EXTRACTED DATA below:

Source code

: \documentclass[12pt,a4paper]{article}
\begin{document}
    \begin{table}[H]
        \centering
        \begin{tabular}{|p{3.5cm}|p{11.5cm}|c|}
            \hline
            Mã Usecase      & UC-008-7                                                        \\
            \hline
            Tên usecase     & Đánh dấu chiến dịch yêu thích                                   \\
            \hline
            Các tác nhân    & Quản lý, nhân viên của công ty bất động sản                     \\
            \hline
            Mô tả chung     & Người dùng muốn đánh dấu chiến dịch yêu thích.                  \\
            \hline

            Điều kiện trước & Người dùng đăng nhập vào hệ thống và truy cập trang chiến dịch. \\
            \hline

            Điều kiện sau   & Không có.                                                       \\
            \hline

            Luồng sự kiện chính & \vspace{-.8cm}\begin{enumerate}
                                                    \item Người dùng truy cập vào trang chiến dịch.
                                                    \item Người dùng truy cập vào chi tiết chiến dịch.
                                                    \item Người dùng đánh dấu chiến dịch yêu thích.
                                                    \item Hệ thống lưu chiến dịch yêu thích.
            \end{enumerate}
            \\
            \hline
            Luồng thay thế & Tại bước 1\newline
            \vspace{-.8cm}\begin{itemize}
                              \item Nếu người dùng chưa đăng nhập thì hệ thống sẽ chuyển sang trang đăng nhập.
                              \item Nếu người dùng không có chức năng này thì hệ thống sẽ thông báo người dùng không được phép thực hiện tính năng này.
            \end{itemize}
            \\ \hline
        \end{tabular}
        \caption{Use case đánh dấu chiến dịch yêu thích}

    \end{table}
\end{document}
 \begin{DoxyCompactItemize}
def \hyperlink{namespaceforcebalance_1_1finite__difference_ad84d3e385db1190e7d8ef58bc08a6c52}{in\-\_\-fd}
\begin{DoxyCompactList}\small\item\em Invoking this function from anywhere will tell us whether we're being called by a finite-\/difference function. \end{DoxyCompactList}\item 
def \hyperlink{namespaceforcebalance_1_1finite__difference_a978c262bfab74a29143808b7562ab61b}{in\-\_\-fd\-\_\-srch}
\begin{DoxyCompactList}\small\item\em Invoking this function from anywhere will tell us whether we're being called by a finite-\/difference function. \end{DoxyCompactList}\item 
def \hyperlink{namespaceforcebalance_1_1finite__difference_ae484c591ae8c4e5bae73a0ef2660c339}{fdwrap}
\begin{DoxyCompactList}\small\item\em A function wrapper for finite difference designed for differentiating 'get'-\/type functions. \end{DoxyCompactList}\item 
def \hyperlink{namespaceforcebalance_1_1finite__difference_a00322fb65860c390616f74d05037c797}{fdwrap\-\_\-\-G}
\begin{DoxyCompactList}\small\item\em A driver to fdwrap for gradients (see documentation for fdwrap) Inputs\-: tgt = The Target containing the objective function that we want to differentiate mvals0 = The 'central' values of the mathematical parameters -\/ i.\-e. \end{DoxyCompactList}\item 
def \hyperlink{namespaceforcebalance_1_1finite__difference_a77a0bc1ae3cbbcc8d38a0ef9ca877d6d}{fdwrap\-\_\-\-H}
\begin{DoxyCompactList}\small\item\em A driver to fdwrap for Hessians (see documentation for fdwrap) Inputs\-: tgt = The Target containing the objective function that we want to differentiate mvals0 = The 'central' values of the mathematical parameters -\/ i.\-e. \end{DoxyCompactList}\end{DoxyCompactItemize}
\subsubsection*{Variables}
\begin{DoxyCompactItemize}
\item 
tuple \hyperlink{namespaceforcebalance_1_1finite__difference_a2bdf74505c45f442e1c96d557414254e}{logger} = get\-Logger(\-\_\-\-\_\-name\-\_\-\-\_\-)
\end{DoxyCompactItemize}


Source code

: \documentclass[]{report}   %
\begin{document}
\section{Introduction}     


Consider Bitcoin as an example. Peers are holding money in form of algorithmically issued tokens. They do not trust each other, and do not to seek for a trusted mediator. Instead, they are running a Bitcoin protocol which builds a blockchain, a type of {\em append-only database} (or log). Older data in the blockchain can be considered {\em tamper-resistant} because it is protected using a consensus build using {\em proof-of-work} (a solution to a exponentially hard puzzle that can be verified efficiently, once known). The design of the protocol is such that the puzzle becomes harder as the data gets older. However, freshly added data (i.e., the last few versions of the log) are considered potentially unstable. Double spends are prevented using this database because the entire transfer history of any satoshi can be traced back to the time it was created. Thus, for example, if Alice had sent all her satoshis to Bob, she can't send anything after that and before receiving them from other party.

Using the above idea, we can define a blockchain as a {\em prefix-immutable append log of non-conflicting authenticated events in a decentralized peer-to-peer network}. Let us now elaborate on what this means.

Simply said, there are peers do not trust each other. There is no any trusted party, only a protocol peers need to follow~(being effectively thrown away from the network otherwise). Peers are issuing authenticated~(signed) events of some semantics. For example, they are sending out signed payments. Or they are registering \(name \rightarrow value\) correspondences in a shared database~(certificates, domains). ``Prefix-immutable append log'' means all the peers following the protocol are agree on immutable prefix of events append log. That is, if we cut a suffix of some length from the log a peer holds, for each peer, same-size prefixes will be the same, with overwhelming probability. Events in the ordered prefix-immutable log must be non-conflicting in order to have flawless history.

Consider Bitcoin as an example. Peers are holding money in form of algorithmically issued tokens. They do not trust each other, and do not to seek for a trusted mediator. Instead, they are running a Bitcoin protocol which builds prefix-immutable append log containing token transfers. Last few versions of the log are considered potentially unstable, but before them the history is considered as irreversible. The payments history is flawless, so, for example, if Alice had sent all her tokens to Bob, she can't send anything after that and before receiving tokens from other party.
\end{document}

End of EXTRACTED DATA.

ASSIGNMENT
Repeat each of the entries above precisely as given.

WRITTEN ANSWER
Source code

: \documentclass[12pt,a4paper]{article}
\begin{document}
    \begin{table}[H]
        \centering
        \begin{tabular}{|p{3.5cm}|p{11.5cm}|c|}
            \hline
            Mã Usecase      & UC-008-7                                                        \\
            \hline
            Tên usecase     & Đánh dấu chiến dịch yêu thích                                   \\
            \hline
            Các tác nhân    & Quản lý, nhân viên của công ty bất động sản                     \\
            \hline
            Mô tả chung     & Người dùng muốn đánh dấu chiến dịch yêu thích.                  \\
            \hline

            Điều kiện trước & Người dùng đăng nhập vào hệ thống và truy cập trang chiến dịch. \\
            \hline

            Điều kiện sau   & Không có.                                                       \\
            \hline

            Luồng sự kiện chính & \vspace{-.8cm}\begin{enumerate}
                                                    \item Người dùng truy cập vào trang chiến dịch.
                                                    \item Người dùng truy cập vào chi tiết chiến dịch.
                                                    \item Người dùng đánh dấu chiến dịch yêu thích.
                                                    \item Hệ thống lưu chiến dịch yêu thích.
            \end{enumerate}
            \\
            \hline
            Luồng thay thế & Tại bước 1\newline
            \vspace{-.8cm}\begin{itemize}
                              \item Nếu người dùng chưa đăng nhập thì hệ thống sẽ chuyển sang trang đăng nhập.
                              \item Nếu người dùng không có chức năng này thì hệ thống sẽ thông báo người dùng không được phép thực hiện tính năng này.
            \end{itemize}
            \\ \hline
        \end{tabular}
        \caption{Use case đánh dấu chiến dịch yêu thích}

    \end{table}
\end{document}
 \begin{DoxyCompactItemize}
def \hyperlink{namespaceforcebalance_1_1finite__difference_ad84d3e385db1190e7d8ef58bc08a6c52}{in\-\_\-fd}
\begin{DoxyCompactList}\small\item\em Invoking this function from anywhere will tell us whether we're being called by a finite-\/difference function. \end{DoxyCompactList}\item 
def \hyperlink{namespaceforcebalance_1_1finite__difference_a978c262bfab74a29143808b7562ab61b}{in\-\_\-fd\-\_\-srch}
\begin{DoxyCompactList}\small\item\em Invoking this function from anywhere will tell us whether we're being called by a finite-\/difference function. \end{DoxyCompactList}\item 
def \hyperlink{namespaceforcebalance_1_1finite__difference_ae484c591ae8c4e5bae73a0ef2660c339}{fdwrap}
\begin{DoxyCompactList}\small\item\em A function wrapper for finite difference designed for differentiating 'get'-\/type functions. \end{DoxyCompactList}\item 
def \hyperlink{namespaceforcebalance_1_1finite__difference_a00322fb65860c390616f74d05037c797}{fdwrap\-\_\-\-G}
\begin{DoxyCompactList}\small\item\em A driver to fdwrap for gradients (see documentation for fdwrap) Inputs\-: tgt = The Target containing the objective function that we want to differentiate mvals0 = The 'central' values of the mathematical parameters -\/ i.\-e. \end{DoxyCompactList}\item 
def \hyperlink{namespaceforcebalance_1_1finite__difference_a77a0bc1ae3cbbcc8d38a0ef9ca877d6d}{fdwrap\-\_\-\-H}
\begin{DoxyCompactList}\small\item\em A driver to fdwrap for Hessians (see documentation for fdwrap) Inputs\-: tgt = The Target containing the objective function that we want to differentiate mvals0 = The 'central' values of the mathematical parameters -\/ i.\-e. \end{DoxyCompactList}\end{DoxyCompactItemize}
\subsubsection*{Variables}
\begin{DoxyCompactItemize}
\item 
tuple \hyperlink{namespaceforcebalance_1_1finite__difference_a2bdf74505c45f442e1c96d557414254e}{logger} = get\-Logger(\-\_\-\-\_\-name\-\_\-\-\_\-)
\end{DoxyCompactItemize}


Source code

: \documentclass[]{report}   %
\begin{document}
\section{Introduction}     


Consider Bitcoin as an example. Peers are holding money in form of algorithmically issued tokens. They do not trust each other, and do not to seek for a trusted mediator. Instead, they are running a Bitcoin protocol which builds a blockchain, a type of {\em append-only database} (or log). Older data in the blockchain can be considered {\em tamper-resistant} because it is protected using a consensus build using {\em proof-of-work} (a solution to a exponentially hard puzzle that can be verified efficiently, once known). The design of the protocol is such that the puzzle becomes harder as the data gets older. However, freshly added data (i.e., the last few versions of the log) are considered potentially unstable. Double spends are prevented using this database because the entire transfer history of any satoshi can be traced back to the time it was created. Thus, for example, if Alice had sent all her satoshis to Bob, she can't send anything after that and before receiving them from other party.

Using the above idea, we can define a blockchain as a {\em prefix-immutable append log of non-conflicting authenticated events in a decentralized peer-to-peer network}. Let us now elaborate on what this means.

Simply said, there are peers do not trust each other. There is no any trusted party, only a protocol peers need to follow~(being effectively thrown away from the network otherwise). Peers are issuing authenticated~(signed) events of some semantics. For example, they are sending out signed payments. Or they are registering \(name \rightarrow value\) correspondences in a shared database~(certificates, domains). ``Prefix-immutable append log'' means all the peers following the protocol are agree on immutable prefix of events append log. That is, if we cut a suffix of some length from the log a peer holds, for each peer, same-size prefixes will be the same, with overwhelming probability. Events in the ordered prefix-immutable log must be non-conflicting in order to have flawless history.

Consider Bitcoin as an example. Peers are holding money in form of algorithmically issued tokens. They do not trust each other, and do not to seek for a trusted mediator. Instead, they are running a Bitcoin protocol which builds prefix-immutable append log containing token transfers. Last few versions of the log are considered potentially unstable, but before them the history is considered as irreversible. The payments history is flawless, so, for example, if Alice had sent all her tokens to Bob, she can't send anything after that and before receiving tokens from other party.
\end{document}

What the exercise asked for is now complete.